■ What needs to be done: Could you please return each line of the data that has the word "logic"?

■ Dataset content:
_ _ _

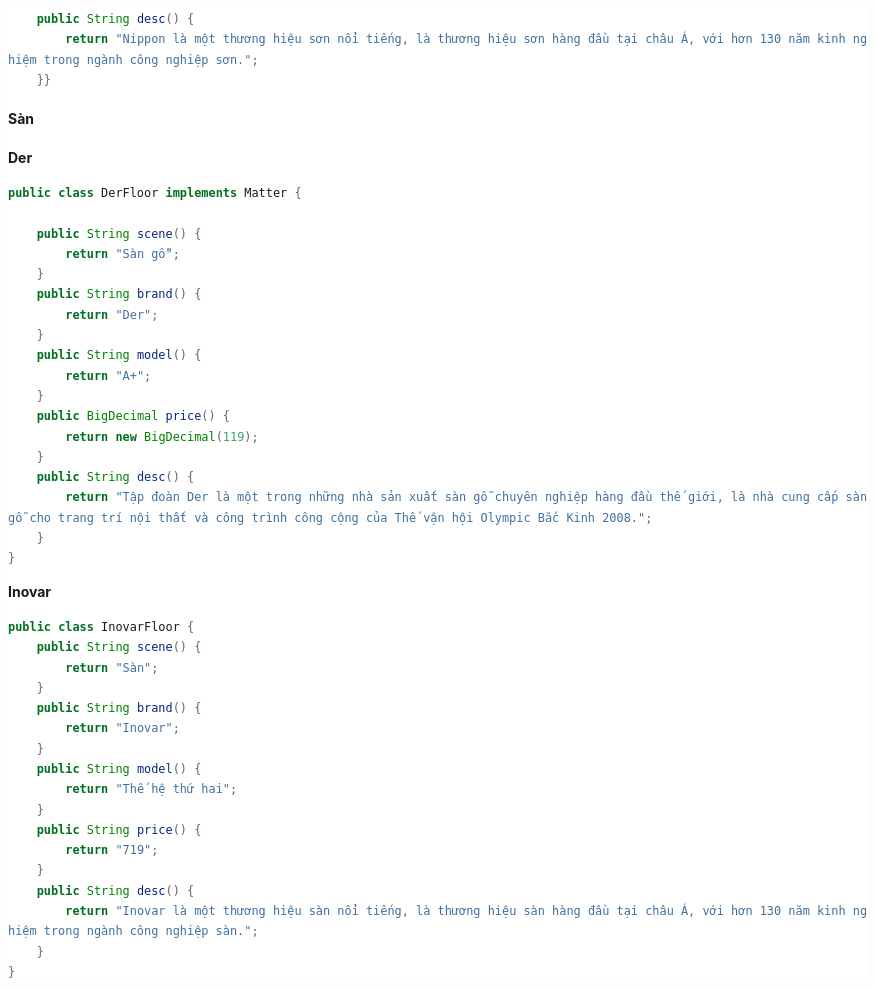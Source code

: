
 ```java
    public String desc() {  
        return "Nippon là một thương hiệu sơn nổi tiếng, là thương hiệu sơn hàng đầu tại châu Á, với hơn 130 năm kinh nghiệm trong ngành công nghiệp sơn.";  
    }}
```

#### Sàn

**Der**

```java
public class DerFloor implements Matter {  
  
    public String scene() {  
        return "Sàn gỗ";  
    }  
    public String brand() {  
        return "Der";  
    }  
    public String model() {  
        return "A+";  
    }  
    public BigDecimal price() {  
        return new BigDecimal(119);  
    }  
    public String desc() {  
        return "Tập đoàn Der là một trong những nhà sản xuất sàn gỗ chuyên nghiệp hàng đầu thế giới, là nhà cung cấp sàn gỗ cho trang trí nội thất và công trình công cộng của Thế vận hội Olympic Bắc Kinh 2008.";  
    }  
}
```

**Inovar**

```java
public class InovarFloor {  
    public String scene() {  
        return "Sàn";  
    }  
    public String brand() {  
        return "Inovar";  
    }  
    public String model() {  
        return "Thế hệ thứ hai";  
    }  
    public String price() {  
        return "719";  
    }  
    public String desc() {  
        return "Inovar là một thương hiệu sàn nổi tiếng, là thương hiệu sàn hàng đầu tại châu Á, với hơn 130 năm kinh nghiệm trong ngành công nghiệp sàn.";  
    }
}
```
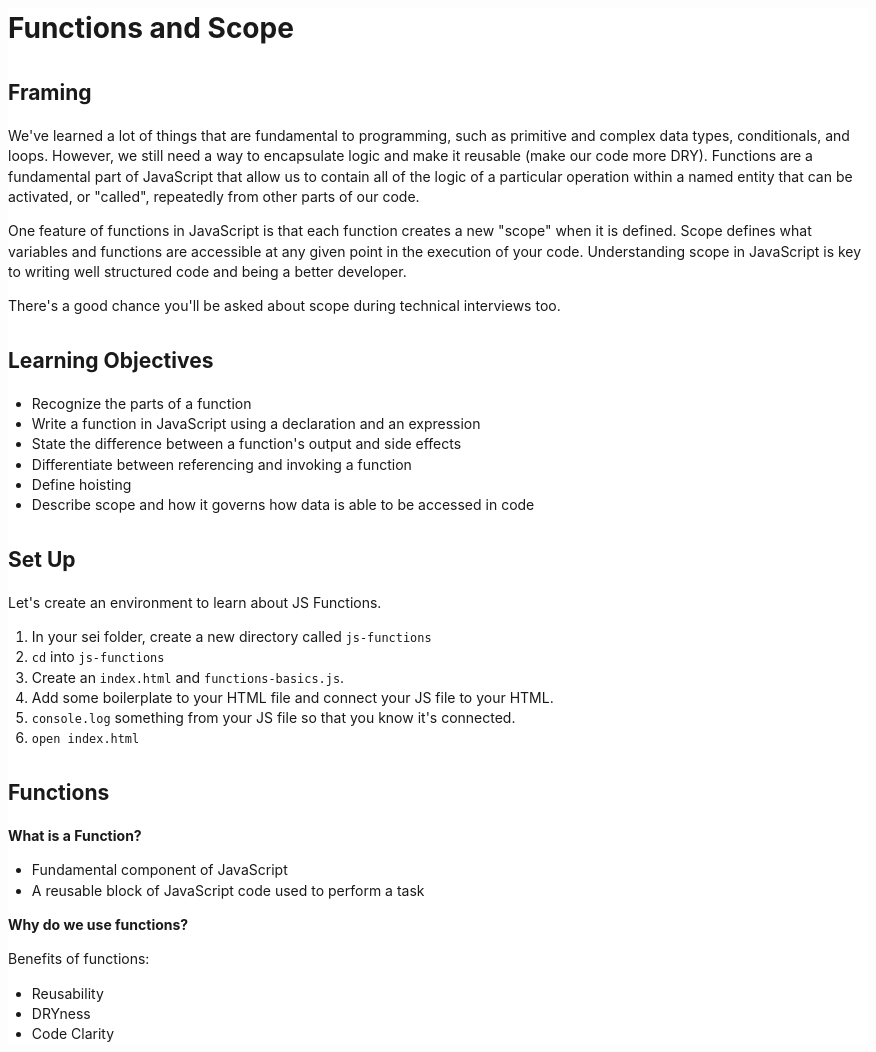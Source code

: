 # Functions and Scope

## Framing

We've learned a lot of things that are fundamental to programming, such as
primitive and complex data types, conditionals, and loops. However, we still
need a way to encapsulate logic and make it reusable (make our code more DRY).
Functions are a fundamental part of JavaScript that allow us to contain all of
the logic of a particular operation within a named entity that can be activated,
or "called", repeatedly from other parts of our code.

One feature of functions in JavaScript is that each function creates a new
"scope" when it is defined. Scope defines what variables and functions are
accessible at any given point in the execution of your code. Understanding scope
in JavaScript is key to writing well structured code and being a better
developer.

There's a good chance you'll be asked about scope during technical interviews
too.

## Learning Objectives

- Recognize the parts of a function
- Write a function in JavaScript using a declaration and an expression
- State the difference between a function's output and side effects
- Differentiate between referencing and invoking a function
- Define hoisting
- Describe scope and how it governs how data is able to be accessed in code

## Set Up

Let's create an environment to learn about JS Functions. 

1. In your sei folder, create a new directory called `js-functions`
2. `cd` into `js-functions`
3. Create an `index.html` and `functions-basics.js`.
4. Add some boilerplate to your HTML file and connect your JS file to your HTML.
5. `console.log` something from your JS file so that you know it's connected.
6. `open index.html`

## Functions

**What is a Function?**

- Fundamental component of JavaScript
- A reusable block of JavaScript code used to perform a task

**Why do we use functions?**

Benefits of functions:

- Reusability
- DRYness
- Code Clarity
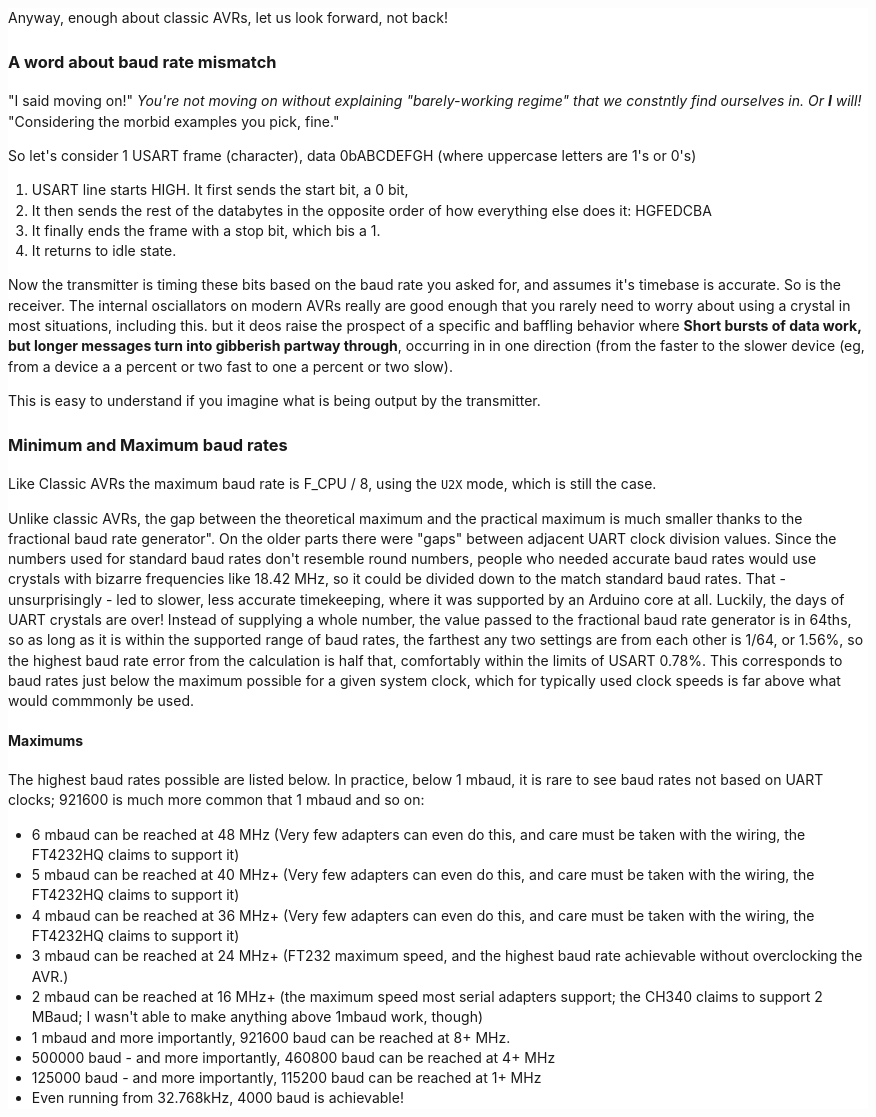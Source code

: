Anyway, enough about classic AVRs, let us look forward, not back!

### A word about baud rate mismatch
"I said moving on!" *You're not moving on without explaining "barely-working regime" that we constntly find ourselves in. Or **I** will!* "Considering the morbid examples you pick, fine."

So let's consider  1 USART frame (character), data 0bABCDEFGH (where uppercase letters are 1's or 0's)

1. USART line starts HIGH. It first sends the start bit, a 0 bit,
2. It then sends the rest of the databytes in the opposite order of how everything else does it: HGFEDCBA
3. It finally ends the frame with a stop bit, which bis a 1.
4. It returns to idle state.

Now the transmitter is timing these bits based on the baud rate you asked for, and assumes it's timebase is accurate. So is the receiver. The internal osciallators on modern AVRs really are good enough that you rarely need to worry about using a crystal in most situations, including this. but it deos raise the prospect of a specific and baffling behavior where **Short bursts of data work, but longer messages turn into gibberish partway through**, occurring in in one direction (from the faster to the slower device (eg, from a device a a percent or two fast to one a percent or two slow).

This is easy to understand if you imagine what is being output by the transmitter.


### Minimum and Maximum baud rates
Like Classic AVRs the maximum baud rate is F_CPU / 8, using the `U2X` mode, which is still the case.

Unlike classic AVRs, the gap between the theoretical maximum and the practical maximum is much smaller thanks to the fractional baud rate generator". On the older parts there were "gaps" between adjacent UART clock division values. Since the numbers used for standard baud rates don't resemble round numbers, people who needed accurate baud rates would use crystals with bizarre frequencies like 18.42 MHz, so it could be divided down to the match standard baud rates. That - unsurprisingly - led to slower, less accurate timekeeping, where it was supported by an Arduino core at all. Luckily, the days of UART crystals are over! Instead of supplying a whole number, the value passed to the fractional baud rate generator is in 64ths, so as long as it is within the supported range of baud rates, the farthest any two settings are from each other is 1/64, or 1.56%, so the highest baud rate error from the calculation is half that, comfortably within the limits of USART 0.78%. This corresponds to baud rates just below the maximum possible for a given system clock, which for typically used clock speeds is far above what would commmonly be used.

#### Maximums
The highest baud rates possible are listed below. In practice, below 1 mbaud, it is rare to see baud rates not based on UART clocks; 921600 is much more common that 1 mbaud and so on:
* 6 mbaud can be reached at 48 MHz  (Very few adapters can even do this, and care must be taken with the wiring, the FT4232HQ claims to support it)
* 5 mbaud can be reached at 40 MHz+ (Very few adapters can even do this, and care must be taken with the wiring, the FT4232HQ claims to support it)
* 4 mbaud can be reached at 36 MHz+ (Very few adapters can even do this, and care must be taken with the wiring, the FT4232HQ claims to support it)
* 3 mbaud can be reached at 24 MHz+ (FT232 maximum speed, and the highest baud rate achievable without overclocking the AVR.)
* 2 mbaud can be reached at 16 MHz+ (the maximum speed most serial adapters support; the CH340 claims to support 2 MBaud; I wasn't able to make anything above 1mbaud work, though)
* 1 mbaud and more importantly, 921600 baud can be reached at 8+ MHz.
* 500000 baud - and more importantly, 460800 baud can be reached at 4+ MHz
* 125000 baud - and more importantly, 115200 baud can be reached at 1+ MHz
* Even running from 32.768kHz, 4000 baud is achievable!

_ _ _

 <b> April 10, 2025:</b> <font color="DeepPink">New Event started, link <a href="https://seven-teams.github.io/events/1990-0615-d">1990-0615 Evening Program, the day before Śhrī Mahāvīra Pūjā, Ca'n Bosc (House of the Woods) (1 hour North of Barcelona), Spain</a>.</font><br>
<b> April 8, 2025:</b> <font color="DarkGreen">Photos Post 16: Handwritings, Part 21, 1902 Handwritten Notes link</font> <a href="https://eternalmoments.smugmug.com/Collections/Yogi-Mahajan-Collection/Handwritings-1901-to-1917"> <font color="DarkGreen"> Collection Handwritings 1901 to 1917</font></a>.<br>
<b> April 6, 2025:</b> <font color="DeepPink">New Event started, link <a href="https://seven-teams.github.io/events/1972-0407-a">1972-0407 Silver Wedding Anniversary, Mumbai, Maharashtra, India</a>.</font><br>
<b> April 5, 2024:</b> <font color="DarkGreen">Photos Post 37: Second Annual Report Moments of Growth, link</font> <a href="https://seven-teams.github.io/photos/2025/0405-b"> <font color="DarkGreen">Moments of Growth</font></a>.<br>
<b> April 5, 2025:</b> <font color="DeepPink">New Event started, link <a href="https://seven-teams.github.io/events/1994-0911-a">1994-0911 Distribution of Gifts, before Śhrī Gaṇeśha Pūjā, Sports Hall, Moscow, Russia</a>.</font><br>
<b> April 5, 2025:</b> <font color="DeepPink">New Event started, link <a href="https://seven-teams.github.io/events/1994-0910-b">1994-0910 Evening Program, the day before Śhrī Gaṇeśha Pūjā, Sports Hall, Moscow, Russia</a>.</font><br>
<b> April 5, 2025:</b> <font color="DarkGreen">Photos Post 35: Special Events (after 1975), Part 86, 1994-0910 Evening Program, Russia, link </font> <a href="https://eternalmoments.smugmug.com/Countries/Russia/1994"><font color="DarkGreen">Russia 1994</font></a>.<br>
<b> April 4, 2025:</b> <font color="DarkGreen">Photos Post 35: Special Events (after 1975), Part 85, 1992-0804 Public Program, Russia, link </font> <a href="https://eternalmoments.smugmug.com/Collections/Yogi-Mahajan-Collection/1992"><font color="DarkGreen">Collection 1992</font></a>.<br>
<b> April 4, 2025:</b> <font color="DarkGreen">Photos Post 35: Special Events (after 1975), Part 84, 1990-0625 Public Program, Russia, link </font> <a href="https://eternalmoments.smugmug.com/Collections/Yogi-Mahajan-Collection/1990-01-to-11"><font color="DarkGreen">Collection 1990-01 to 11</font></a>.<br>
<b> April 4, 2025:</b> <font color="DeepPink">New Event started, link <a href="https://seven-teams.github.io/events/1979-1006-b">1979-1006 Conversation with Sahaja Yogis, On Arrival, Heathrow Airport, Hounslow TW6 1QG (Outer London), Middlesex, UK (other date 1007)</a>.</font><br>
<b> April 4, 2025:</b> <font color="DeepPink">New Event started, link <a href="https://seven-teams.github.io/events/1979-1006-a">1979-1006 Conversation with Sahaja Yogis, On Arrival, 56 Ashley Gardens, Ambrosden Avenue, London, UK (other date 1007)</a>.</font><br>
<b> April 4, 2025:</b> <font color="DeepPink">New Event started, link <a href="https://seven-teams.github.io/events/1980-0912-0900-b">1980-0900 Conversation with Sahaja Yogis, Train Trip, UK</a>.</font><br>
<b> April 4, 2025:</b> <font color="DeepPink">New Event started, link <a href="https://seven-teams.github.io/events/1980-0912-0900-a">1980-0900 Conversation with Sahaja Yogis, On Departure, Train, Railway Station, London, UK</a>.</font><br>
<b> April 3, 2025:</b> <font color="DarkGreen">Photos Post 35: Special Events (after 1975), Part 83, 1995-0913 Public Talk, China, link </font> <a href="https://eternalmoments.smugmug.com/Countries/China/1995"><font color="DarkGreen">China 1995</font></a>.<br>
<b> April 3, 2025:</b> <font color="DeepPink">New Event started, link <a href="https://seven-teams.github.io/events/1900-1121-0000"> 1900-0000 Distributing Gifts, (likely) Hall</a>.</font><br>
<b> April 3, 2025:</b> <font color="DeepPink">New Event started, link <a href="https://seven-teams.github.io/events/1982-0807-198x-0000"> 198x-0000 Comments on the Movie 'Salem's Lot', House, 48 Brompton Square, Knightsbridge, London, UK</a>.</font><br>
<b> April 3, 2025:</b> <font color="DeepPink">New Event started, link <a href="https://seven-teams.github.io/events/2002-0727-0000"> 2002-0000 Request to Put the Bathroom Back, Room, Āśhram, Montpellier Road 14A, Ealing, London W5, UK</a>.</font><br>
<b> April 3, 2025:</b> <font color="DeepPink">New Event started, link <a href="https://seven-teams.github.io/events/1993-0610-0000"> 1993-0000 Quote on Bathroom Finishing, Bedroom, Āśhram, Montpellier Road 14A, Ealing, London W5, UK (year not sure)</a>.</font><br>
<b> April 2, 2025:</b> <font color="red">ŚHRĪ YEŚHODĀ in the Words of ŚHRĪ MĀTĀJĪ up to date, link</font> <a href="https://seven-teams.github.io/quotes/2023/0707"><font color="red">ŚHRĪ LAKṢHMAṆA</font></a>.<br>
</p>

_ _ _

■ Written solution:
need a way to encapsulate logic and make it reusable (make our code more DRY).
the logic of a particular operation within a named entity that can be activated,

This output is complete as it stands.